Dashing through the snow
In a one-horse open sleigh
O’er the fields we go
Laughing all the way
Bells on bobtail ring
Making spirits bright
What fun it is to laugh and sing
A sleighing song tonight!
The title is an imperative, a command. When we sing, we are telling those bells to jingle.
Jingle bells, jingle bells,
Jingle all the way.
Oh! what fun it is to ride
In a one-horse open sleigh.
Jingle bells, jingle bells,
Jingle all the way;
Oh! what fun it is to ride
In a one-horse open sleigh.
In the third verse, there’s a girl (yes!) and we’re also a little drunk (upsot here playing with the sound and sense of sot) when our sleigh capsizes in the snow and we tumble out.

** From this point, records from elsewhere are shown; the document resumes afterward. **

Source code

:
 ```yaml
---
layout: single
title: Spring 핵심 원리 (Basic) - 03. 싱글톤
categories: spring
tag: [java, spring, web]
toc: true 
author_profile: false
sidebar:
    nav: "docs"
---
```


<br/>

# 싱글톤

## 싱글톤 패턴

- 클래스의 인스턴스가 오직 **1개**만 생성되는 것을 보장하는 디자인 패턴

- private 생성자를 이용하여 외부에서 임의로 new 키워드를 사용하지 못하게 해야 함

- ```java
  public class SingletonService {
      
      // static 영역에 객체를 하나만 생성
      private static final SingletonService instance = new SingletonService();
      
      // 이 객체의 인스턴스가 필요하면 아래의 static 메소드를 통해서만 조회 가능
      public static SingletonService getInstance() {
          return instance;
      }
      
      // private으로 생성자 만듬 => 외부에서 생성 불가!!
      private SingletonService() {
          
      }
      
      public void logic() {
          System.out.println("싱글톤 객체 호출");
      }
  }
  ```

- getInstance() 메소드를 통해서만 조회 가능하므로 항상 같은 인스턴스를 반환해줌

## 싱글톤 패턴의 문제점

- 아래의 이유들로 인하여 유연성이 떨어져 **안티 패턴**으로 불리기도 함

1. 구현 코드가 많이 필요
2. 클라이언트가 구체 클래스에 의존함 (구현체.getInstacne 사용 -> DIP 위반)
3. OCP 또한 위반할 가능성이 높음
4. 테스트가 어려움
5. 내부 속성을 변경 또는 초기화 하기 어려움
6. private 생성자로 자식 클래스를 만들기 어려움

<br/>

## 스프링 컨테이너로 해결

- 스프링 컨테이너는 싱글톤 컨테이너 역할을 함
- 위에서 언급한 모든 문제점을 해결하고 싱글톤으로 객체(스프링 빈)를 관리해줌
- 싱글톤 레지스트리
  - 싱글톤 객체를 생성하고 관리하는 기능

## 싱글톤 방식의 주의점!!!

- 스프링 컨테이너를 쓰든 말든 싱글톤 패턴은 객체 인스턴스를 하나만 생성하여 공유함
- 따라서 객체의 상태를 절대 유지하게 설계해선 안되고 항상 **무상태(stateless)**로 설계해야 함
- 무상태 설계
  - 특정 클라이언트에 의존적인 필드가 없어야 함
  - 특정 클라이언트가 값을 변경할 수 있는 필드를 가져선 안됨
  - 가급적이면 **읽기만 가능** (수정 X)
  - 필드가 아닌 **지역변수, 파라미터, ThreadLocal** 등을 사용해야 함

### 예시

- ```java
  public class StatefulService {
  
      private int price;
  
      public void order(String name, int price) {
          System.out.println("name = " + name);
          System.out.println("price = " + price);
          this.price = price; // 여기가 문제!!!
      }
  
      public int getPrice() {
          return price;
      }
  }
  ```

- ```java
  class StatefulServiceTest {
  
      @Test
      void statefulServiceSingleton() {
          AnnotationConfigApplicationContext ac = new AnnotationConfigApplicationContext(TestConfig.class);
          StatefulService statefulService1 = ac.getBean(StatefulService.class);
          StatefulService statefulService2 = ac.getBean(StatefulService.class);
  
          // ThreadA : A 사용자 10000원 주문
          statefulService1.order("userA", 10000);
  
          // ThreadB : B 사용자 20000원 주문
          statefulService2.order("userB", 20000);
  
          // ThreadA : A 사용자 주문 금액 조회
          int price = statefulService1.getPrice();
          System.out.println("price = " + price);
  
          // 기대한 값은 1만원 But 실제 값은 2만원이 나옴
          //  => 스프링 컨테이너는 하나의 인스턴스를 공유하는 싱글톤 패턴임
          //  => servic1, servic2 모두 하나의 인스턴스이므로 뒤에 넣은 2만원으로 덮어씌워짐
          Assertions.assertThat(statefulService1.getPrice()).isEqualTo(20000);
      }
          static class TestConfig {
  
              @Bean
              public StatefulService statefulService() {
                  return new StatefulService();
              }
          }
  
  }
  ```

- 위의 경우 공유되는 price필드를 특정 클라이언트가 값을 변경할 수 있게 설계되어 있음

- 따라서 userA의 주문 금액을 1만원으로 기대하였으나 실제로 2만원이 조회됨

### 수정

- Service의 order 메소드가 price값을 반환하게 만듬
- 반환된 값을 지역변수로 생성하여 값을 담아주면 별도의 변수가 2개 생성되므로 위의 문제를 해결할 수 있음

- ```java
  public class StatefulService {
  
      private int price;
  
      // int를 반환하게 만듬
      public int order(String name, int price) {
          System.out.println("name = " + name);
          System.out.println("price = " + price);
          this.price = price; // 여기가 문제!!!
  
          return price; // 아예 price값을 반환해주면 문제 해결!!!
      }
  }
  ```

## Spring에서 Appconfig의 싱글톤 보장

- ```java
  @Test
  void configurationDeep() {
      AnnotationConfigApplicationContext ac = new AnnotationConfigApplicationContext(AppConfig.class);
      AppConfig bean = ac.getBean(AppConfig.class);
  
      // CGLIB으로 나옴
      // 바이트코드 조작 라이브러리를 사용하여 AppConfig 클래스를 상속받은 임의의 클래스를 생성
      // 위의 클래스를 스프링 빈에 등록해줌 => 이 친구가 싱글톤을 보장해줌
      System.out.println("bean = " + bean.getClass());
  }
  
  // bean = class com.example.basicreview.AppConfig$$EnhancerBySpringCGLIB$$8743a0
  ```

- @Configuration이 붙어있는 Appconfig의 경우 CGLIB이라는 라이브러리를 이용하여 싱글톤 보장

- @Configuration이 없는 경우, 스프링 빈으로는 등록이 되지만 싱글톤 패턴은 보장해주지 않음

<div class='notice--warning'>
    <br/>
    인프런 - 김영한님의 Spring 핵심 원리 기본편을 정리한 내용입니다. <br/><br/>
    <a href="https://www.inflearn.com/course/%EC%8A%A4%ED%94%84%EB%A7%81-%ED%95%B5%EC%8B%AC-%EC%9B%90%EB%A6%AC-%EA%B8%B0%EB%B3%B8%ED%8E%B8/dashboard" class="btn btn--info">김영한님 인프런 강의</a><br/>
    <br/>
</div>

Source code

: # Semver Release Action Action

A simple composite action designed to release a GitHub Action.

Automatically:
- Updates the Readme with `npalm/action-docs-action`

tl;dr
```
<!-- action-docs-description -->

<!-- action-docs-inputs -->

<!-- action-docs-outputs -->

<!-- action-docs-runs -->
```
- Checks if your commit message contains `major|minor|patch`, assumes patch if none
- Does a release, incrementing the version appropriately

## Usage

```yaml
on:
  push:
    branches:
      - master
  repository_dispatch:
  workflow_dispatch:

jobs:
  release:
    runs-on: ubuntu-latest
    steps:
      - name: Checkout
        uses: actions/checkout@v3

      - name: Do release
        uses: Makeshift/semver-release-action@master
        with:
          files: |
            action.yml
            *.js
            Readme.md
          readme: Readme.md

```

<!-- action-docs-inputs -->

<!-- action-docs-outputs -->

These races involved young men and young men are going to do some drinking.
A day or two ago
I thought I’d take a ride
And soon, Miss Fanny Bright
Was seated by my side,
The horse was lean and lank
Misfortune seemed his lot
He got into a drifted bank
And then we got upsot.
Nobody sings the next verse. Who cares if the gent riding by is laughing at us? We’re stuck in a snow drift with Miss Fanny Bright.
A day or two ago,
The story I must tell
I went out on the snow,
And on my back I fell;
A gent was riding by
In a one-horse open sleigh,
He laughed as there I sprawling lie,
But quickly drove away.
Currier and Ives Sleigh Race
Jingle Bells is a song about speed, drinking, and girls. It’s a song about being young and having fun, which is probably why, even though some of its language remains in the 19th century, it is one of the most popular songs in the world.
Now the ground is white
Go it while you’re young,
Take the girls tonight
and sing this sleighing song;
Just get a bobtailed bay
Two forty as his speed
Hitch him to an open sleigh
And crack! you’ll take the lead.
Currier and Ives Sleigh Ride
I can’t help but think of Maybellene, a song sung a century later by Chuck Berry, which also has a girl and a race in it, and like Jingle Bells is perfectly poetically written. It too is all about youth and speed though with sexier more modern metaphors, the boy and girl separated in their cars as he pursues motivating over the hill until he catches her in her Coupe de Ville.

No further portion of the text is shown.